> **Dataset records**
▬▬▬▬▬▬▬▬▬▬
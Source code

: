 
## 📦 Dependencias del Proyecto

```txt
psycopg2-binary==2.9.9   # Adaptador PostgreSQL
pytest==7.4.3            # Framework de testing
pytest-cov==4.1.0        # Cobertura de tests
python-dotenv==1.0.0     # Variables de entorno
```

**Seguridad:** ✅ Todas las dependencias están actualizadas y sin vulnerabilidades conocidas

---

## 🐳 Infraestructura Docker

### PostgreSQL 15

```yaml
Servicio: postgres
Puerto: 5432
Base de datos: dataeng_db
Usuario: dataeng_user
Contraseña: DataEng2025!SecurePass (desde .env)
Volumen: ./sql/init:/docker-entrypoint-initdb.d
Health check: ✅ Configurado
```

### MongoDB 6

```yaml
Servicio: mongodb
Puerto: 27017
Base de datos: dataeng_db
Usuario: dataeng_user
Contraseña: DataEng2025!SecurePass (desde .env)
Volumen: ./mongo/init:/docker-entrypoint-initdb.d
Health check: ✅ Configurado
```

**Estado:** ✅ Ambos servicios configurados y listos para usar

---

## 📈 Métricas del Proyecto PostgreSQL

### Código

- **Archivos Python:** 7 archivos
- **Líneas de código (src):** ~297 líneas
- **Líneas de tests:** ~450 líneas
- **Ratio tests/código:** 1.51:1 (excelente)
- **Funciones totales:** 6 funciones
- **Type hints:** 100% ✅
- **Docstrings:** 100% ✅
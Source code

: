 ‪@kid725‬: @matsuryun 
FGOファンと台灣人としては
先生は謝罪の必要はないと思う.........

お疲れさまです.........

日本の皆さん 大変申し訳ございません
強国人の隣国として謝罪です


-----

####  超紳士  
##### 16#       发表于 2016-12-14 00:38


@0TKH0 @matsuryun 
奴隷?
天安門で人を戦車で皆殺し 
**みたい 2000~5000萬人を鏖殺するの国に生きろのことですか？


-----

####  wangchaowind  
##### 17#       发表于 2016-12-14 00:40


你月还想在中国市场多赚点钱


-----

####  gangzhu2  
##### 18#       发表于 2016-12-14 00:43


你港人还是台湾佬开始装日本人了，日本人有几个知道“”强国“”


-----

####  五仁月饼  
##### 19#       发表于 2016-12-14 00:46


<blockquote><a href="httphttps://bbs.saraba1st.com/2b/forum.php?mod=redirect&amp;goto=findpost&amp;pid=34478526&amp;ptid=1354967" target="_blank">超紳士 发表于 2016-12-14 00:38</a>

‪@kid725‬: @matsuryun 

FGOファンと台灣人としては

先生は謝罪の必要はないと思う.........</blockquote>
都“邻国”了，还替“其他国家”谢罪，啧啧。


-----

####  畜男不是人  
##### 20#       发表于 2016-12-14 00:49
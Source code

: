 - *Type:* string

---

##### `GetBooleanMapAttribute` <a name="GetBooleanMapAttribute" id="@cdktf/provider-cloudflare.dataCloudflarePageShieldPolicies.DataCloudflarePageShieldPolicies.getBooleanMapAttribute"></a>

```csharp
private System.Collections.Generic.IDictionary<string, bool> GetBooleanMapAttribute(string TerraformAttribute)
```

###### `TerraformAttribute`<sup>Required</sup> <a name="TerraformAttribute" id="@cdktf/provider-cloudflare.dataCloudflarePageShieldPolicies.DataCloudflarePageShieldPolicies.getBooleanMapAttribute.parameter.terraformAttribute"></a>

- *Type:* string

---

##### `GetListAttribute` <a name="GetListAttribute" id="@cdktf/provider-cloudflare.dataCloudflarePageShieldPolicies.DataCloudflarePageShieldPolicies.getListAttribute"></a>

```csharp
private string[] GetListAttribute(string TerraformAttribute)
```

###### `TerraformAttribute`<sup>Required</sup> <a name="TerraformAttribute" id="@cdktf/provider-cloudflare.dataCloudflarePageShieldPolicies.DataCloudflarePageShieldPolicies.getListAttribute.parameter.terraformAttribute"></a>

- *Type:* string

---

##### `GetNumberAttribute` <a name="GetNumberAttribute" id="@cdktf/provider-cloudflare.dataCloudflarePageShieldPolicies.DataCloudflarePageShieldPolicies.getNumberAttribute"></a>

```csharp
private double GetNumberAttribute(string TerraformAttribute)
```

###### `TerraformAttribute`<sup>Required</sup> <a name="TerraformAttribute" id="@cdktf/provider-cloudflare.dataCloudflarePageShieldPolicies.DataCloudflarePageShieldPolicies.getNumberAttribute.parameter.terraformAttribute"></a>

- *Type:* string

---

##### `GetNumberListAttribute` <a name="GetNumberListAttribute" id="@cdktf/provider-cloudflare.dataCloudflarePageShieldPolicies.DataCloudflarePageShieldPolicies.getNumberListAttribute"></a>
▬▬▬▬▬▬▬▬▬▬
> **Exercise prompt**
Restate the material above exactly, leaving nothing out.

> **Solution to this exercise**
Source code

: 
## 📦 Dependencias del Proyecto

```txt
psycopg2-binary==2.9.9   # Adaptador PostgreSQL
pytest==7.4.3            # Framework de testing
pytest-cov==4.1.0        # Cobertura de tests
python-dotenv==1.0.0     # Variables de entorno
```

**Seguridad:** ✅ Todas las dependencias están actualizadas y sin vulnerabilidades conocidas

---

## 🐳 Infraestructura Docker

### PostgreSQL 15

```yaml
Servicio: postgres
Puerto: 5432
Base de datos: dataeng_db
Usuario: dataeng_user
Contraseña: DataEng2025!SecurePass (desde .env)
Volumen: ./sql/init:/docker-entrypoint-initdb.d
Health check: ✅ Configurado
```

### MongoDB 6

```yaml
Servicio: mongodb
Puerto: 27017
Base de datos: dataeng_db
Usuario: dataeng_user
Contraseña: DataEng2025!SecurePass (desde .env)
Volumen: ./mongo/init:/docker-entrypoint-initdb.d
Health check: ✅ Configurado
```

**Estado:** ✅ Ambos servicios configurados y listos para usar

---

## 📈 Métricas del Proyecto PostgreSQL

### Código

- **Archivos Python:** 7 archivos
- **Líneas de código (src):** ~297 líneas
- **Líneas de tests:** ~450 líneas
- **Ratio tests/código:** 1.51:1 (excelente)
- **Funciones totales:** 6 funciones
- **Type hints:** 100% ✅
- **Docstrings:** 100% ✅
Source code

: ‪@kid725‬: @matsuryun 
FGOファンと台灣人としては
先生は謝罪の必要はないと思う.........

お疲れさまです.........

日本の皆さん 大変申し訳ございません
強国人の隣国として謝罪です


-----

####  超紳士  
##### 16#       发表于 2016-12-14 00:38


@0TKH0 @matsuryun 
奴隷?
天安門で人を戦車で皆殺し 
**みたい 2000~5000萬人を鏖殺するの国に生きろのことですか？


-----

####  wangchaowind  
##### 17#       发表于 2016-12-14 00:40


你月还想在中国市场多赚点钱


-----

####  gangzhu2  
##### 18#       发表于 2016-12-14 00:43


你港人还是台湾佬开始装日本人了，日本人有几个知道“”强国“”


-----

####  五仁月饼  
##### 19#       发表于 2016-12-14 00:46


<blockquote><a href="httphttps://bbs.saraba1st.com/2b/forum.php?mod=redirect&amp;goto=findpost&amp;pid=34478526&amp;ptid=1354967" target="_blank">超紳士 发表于 2016-12-14 00:38</a>

‪@kid725‬: @matsuryun 

FGOファンと台灣人としては

先生は謝罪の必要はないと思う.........</blockquote>
都“邻国”了，还替“其他国家”谢罪，啧啧。


-----

####  畜男不是人  
##### 20#       发表于 2016-12-14 00:49
Source code

: - *Type:* string

---

##### `GetBooleanMapAttribute` <a name="GetBooleanMapAttribute" id="@cdktf/provider-cloudflare.dataCloudflarePageShieldPolicies.DataCloudflarePageShieldPolicies.getBooleanMapAttribute"></a>

```csharp
private System.Collections.Generic.IDictionary<string, bool> GetBooleanMapAttribute(string TerraformAttribute)
```

###### `TerraformAttribute`<sup>Required</sup> <a name="TerraformAttribute" id="@cdktf/provider-cloudflare.dataCloudflarePageShieldPolicies.DataCloudflarePageShieldPolicies.getBooleanMapAttribute.parameter.terraformAttribute"></a>

- *Type:* string

---

##### `GetListAttribute` <a name="GetListAttribute" id="@cdktf/provider-cloudflare.dataCloudflarePageShieldPolicies.DataCloudflarePageShieldPolicies.getListAttribute"></a>

```csharp
private string[] GetListAttribute(string TerraformAttribute)
```

###### `TerraformAttribute`<sup>Required</sup> <a name="TerraformAttribute" id="@cdktf/provider-cloudflare.dataCloudflarePageShieldPolicies.DataCloudflarePageShieldPolicies.getListAttribute.parameter.terraformAttribute"></a>

- *Type:* string

---

##### `GetNumberAttribute` <a name="GetNumberAttribute" id="@cdktf/provider-cloudflare.dataCloudflarePageShieldPolicies.DataCloudflarePageShieldPolicies.getNumberAttribute"></a>

```csharp
private double GetNumberAttribute(string TerraformAttribute)
```

###### `TerraformAttribute`<sup>Required</sup> <a name="TerraformAttribute" id="@cdktf/provider-cloudflare.dataCloudflarePageShieldPolicies.DataCloudflarePageShieldPolicies.getNumberAttribute.parameter.terraformAttribute"></a>

- *Type:* string

---

##### `GetNumberListAttribute` <a name="GetNumberListAttribute" id="@cdktf/provider-cloudflare.dataCloudflarePageShieldPolicies.DataCloudflarePageShieldPolicies.getNumberListAttribute"></a>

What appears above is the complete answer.